The material below holds a span beginning at the line with "Vá no arquivo" and ending at the line with "Instalar as especificações do express e cors". Quote that span exactly, both ends included, and only that span.
*****
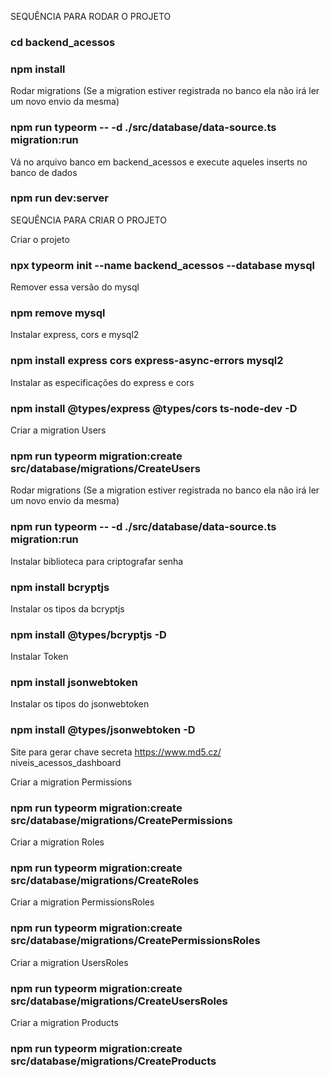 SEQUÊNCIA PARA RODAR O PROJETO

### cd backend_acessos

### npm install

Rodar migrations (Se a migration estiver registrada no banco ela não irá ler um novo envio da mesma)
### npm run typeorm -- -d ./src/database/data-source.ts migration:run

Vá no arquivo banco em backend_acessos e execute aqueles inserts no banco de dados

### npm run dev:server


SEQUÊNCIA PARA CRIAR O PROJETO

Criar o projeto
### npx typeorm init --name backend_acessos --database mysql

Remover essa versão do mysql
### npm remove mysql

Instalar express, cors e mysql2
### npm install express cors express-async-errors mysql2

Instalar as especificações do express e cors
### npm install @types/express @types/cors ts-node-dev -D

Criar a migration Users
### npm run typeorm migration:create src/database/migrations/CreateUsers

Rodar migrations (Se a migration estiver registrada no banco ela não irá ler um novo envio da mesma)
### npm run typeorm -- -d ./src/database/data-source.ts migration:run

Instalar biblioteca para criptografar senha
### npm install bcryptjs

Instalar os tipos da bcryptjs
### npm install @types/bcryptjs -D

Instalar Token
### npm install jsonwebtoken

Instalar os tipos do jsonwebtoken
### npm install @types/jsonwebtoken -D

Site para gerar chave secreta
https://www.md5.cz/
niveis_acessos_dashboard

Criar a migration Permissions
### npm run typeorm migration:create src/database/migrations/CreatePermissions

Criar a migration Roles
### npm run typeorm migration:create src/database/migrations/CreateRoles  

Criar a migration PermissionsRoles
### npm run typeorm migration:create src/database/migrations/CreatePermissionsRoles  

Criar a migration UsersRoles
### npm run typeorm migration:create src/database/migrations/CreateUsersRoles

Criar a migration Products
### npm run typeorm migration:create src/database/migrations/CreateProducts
*****
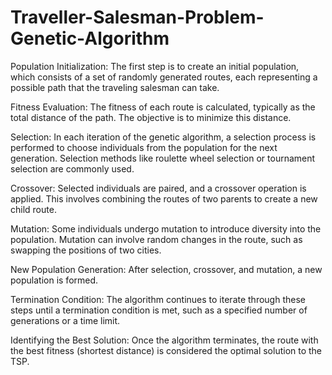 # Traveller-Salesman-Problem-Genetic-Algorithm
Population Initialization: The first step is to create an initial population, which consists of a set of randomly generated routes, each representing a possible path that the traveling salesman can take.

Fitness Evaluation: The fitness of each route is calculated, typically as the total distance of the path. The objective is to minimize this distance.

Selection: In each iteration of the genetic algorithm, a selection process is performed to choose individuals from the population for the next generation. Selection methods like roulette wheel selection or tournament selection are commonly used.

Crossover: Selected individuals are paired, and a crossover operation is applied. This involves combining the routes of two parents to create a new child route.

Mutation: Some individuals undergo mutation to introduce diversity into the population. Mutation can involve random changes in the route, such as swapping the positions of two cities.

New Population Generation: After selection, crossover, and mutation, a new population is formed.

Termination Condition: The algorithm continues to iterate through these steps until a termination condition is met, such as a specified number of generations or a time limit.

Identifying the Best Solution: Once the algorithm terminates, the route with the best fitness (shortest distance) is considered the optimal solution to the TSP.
*****
Solution below
Vá no arquivo banco em backend_acessos e execute aqueles inserts no banco de dados

### npm run dev:server


SEQUÊNCIA PARA CRIAR O PROJETO

Criar o projeto
### npx typeorm init --name backend_acessos --database mysql

Remover essa versão do mysql
### npm remove mysql

Instalar express, cors e mysql2
### npm install express cors express-async-errors mysql2

Instalar as especificações do express e cors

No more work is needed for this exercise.